(Records excerpted from a collection)
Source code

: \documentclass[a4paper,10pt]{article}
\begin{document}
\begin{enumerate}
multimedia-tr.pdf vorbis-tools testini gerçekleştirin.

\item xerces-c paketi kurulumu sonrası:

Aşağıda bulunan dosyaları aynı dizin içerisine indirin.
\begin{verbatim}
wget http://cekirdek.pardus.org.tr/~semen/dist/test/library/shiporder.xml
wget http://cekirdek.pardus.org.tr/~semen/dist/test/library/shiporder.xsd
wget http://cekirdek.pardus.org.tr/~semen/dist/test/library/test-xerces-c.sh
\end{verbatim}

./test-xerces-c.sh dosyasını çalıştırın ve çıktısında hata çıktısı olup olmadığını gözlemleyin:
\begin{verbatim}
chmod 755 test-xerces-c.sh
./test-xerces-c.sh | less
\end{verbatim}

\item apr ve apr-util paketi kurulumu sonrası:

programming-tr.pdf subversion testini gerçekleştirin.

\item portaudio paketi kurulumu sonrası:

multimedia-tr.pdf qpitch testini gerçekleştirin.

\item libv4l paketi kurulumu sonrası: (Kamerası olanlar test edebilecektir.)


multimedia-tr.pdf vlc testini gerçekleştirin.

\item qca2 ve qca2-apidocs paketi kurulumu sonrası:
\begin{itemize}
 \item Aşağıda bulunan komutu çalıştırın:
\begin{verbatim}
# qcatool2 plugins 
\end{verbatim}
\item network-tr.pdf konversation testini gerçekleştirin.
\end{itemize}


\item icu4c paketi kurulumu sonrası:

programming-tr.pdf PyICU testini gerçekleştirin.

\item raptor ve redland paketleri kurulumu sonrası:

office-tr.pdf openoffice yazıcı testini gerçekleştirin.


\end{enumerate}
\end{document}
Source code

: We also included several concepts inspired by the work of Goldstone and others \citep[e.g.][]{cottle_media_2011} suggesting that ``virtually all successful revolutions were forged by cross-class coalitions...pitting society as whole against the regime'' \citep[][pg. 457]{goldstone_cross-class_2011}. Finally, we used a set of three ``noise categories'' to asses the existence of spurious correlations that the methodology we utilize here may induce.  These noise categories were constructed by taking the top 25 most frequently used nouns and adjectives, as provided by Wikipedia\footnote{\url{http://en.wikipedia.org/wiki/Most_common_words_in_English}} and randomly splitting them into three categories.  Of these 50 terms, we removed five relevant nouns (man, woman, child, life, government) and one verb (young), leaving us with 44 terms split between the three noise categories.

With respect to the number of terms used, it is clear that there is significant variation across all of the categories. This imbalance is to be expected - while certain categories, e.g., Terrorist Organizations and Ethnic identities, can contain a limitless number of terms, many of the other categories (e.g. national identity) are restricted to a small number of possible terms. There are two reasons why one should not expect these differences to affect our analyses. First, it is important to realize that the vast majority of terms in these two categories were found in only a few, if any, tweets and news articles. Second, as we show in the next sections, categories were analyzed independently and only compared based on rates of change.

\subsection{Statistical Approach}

- [How to complete this task]: Gather from the records above every line containing the string "semen".

- [Output of the task]:
wget http://cekirdek.pardus.org.tr/~semen/dist/test/library/shiporder.xml
wget http://cekirdek.pardus.org.tr/~semen/dist/test/library/shiporder.xsd
wget http://cekirdek.pardus.org.tr/~semen/dist/test/library/test-xerces-c.sh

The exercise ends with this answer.